Published on October 11, 2010 06:33
September 30, 2010
Michael Gizzi
I don't know what to say about
Michael Gizzi
, except to collect some of what I've said elsewhere about his work. He hardly knew me from Adam, but blurbed my first book when I found the courage to ask him. The times I met him he kept me on my toes, afraid I'd be the fool he'd have to suffer. His writing's like an air vent opened on a close room; the
last book
had a new ease and sweetness along with his famous razzed-up verbal closework that got me eager to see what's next.
A beautiful vernacular maneuverer
—I turn to his books to learn from all the time. Thank you Michael and goodbye.
NEW DEPTHS OF DEADPAN
Gizzi's the Moses of tablets turned to sound, then dropped from the cliffs to hit 'C'. This new Sinai's pure Barbasol, all wobble and aloe and swing. When "blessings descend but no one knows how to redeem them," then "grammar cracks eggs as best it can."
— Attention Span 2009
MY TERZA RIMA
Anyone who wears their heart in their head and considers the tongue a reed instrument will find in this book, my favorite from my favorite Gizzi, a rope dropped down from the lip of the well.
— Goodreads
JUST LIKE A REAL ITALIAN KID
The first real literary concentration of I guess what you'd call "ethnic" names I ever saw was in the Donald Allen New American Poetry anthology, where O'Haras, Duncans, Gleasons, Olsons, Blackburns, Adamses, Williamses and Guests shared pride of place with Levertovs, Eigners, Meltzers, Lamantias, Loewinsohns, Wienerses and Kochs. I wonder for how many people in the '60s—and even now—the special promise and threat of that collection began with the TOC.
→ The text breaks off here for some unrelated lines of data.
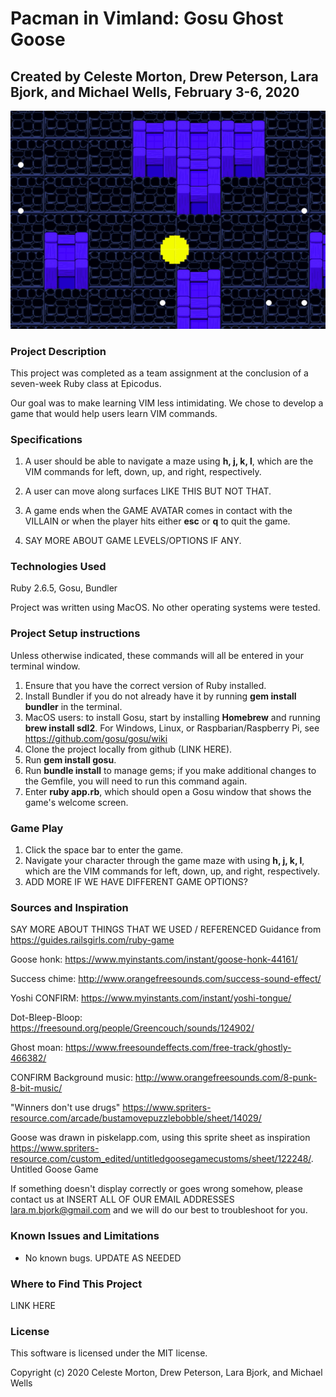 # Pacman in Vimland: Gosu Ghost Goose
## Created by Celeste Morton, Drew Peterson, Lara Bjork, and Michael Wells, February 3-6, 2020

![pac-gif](/media/pacgif.gif)
### Project Description

This project was completed as a team assignment at the conclusion of a seven-week Ruby class at Epicodus.

Our goal was to make learning VIM less intimidating. We chose to develop a game that would help users learn VIM commands.

### Specifications
1. A user should be able to navigate a maze using **h, j, k, l**, which are the VIM commands for left, down, up, and right, respectively.

2. A user can move along surfaces LIKE THIS BUT NOT THAT.

3. A game ends when the GAME AVATAR comes in contact with the VILLAIN or when the player hits either **esc** or **q** to quit the game.

4. SAY MORE ABOUT GAME LEVELS/OPTIONS IF ANY.


### Technologies Used
Ruby 2.6.5, Gosu, Bundler

Project was written using MacOS. No other operating systems were tested.

### Project Setup instructions
Unless otherwise indicated, these commands will all be entered in your terminal window.
1. Ensure that you have the correct version of Ruby installed.
2. Install Bundler if you do not already have it by running **gem install bundler** in the terminal.
3. MacOS users: to install Gosu, start by installing **Homebrew** and running **brew install sdl2**. For Windows, Linux, or Raspbarian/Raspberry Pi, see https://github.com/gosu/gosu/wiki
4. Clone the project locally from github (LINK HERE).
5. Run **gem install gosu**.
6. Run **bundle install** to manage gems; if you make additional changes to the Gemfile, you will need to run this command again.
7. Enter **ruby app.rb**, which should open a Gosu window that shows the game's welcome screen.

### Game Play
1. Click the space bar to enter the game.
2. Navigate your character through the game maze with using **h, j, k, l**, which are the VIM commands for left, down, up, and right, respectively.
3. ADD MORE IF WE HAVE DIFFERENT GAME OPTIONS?

### Sources and Inspiration
SAY MORE ABOUT THINGS THAT WE USED / REFERENCED
Guidance from https://guides.railsgirls.com/ruby-game

Goose honk: https://www.myinstants.com/instant/goose-honk-44161/

Success chime: http://www.orangefreesounds.com/success-sound-effect/

Yoshi CONFIRM: https://www.myinstants.com/instant/yoshi-tongue/

Dot-Bleep-Bloop: https://freesound.org/people/Greencouch/sounds/124902/

Ghost moan: https://www.freesoundeffects.com/free-track/ghostly-466382/

CONFIRM Background music: http://www.orangefreesounds.com/8-punk-8-bit-music/

"Winners don't use drugs" https://www.spriters-resource.com/arcade/bustamovepuzzlebobble/sheet/14029/

Goose was drawn in piskelapp.com, using this sprite sheet as inspiration https://www.spriters-resource.com/custom_edited/untitledgoosegamecustoms/sheet/122248/. Untitled Goose Game

If something doesn't display correctly or goes wrong somehow, please contact us at INSERT ALL OF OUR EMAIL ADDRESSES <lara.m.bjork@gmail.com> and we will do our best to troubleshoot for you.



### Known Issues and Limitations
* No known bugs. UPDATE AS NEEDED

### Where to Find This Project
LINK HERE

### License
This software is licensed under the MIT license.

Copyright (c) 2020 Celeste Morton, Drew Peterson, Lara Bjork, and Michael Wells
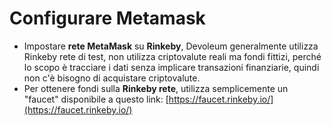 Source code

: # Configurare Metamask

* Impostare **rete MetaMask** su **Rinkeby**, Devoleum generalmente utilizza Rinkeby rete di test, non utilizza criptovalute reali ma fondi fittizi, perché lo scopo è tracciare i dati senza implicare transazioni finanziarie, quindi non c'è bisogno di acquistare criptovalute.
* Per ottenere fondi sulla **Rinkeby rete**, utilizza semplicemente un "faucet" disponibile a questo link: [https://faucet.rinkeby.io/](https://faucet.rinkeby.io/)

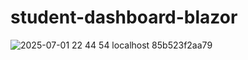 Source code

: # student-dashboard-blazor

![2025-07-01 22 44 54 localhost 85b523f2aa79](https://github.com/user-attachments/assets/f8724267-7c76-45f0-acf6-1d710b405aac)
But the top spot on my list of all-time-favorite poets' names goes to Michael Gizzi. Like his poetry, it's fun to just say out loud. I'd like to know how much those double 'zz's flanked by the goofy 'i's drive his poetic practice, where neologisms and hinky slang and improbable made-up proper names get to buzz like they haven't since be-bop ("Klackoveesedstene!")
Last month I found his "Just Like a Real Italian Kid" in the stacks at SPD, which is like finding a sliver from the true cross in that warehouse at the end of Raiders of the Lost Ark. It's an amazing little chapbook that in 20 short pages manages to connect the jazzy, slangy, fun-just-to-say-it wordplay of his other books to the voicings and rhythms of immigrant Italian English:
"Stazzit! Mangare! Horizontal wicks of fennel breath crisscross dinner board to lodge in prepubescent mustachio. Yuk! how can you eat that shit? Perpetual smiles of grief-striken gumbare."
The snappy rush of these 14 short pieces makes an implicit argument for the pleasures of English as an almost second language, a tongue that still feels new enough to stick out and twist at the boss. But Gizzi's also a serious recorder, out to get down the echoes of the "latinate herb breathy 'come sei bello ragazzo' litany" before the onset of "primness on Lake Amnesia," where everything ethnic sinks and goes white:
"Edison it was said had invented the phonograph to capture Caruso for posterity, that catch in the throat when he cried about being so much emotion trapped in the garb of a clown. That essence is Italian pressed into an essence of plastic come to mean maudlin. Those Pavlovian platters were tear-jerkers sure to make a paesan let his hair and everything else down."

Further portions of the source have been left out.